◆ TASK OBJECTIVE:
Within the entries below, find each line containing the word "item" and copy it.

SUPPLIED MATERIAL section start

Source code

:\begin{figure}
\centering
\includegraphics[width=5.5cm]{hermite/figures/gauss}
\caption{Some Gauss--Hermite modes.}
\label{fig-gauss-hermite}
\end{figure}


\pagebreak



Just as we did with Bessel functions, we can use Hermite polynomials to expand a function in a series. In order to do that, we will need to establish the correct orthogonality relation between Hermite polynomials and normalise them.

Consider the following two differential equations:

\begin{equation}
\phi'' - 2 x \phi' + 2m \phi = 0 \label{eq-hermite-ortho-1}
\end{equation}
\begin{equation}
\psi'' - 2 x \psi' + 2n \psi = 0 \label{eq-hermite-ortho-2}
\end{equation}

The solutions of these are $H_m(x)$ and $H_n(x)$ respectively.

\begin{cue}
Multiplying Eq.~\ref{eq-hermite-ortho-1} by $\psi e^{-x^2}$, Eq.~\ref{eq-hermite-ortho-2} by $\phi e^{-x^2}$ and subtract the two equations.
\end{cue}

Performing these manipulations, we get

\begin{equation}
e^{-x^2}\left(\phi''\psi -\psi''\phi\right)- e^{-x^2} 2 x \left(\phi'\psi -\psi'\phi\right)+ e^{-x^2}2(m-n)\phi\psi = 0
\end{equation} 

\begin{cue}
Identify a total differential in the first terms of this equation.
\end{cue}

SUPPLIED MATERIAL section end
SUPPLIED MATERIAL section start

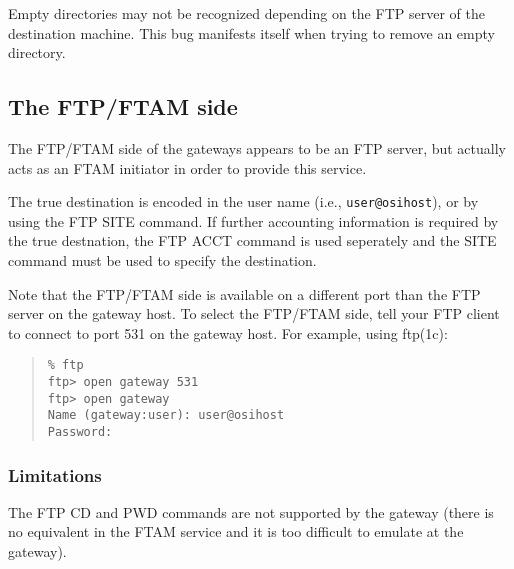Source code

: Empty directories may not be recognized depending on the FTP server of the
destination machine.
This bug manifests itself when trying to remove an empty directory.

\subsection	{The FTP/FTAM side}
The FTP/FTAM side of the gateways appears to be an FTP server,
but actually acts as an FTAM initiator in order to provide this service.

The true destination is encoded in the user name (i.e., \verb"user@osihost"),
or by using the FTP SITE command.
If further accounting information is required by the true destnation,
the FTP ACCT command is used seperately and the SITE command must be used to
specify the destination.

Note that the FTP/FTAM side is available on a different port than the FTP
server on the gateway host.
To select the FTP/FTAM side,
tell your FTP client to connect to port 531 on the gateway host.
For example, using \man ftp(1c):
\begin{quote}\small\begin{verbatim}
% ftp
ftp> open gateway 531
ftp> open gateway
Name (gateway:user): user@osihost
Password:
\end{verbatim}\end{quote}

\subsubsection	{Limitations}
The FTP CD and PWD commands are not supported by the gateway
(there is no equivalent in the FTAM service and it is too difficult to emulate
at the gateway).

SUPPLIED MATERIAL section end
SUPPLIED MATERIAL section start

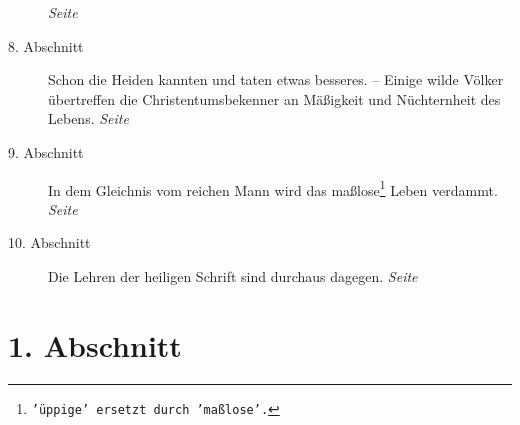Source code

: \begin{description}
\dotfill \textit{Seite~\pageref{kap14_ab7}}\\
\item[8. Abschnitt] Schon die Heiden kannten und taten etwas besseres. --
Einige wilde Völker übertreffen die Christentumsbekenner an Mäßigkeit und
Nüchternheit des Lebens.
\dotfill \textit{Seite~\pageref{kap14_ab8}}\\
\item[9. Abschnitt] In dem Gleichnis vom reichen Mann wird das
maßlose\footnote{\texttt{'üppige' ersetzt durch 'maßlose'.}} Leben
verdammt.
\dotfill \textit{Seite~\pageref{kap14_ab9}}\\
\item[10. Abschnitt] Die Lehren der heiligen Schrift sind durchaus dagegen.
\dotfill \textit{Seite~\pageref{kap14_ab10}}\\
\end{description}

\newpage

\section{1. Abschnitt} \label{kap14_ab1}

SUPPLIED MATERIAL section end

◆ OUTPUT FOR THIS EXERCISE:
\item[8. Abschnitt] Schon die Heiden kannten und taten etwas besseres. --
\item[9. Abschnitt] In dem Gleichnis vom reichen Mann wird das
\item[10. Abschnitt] Die Lehren der heiligen Schrift sind durchaus dagegen.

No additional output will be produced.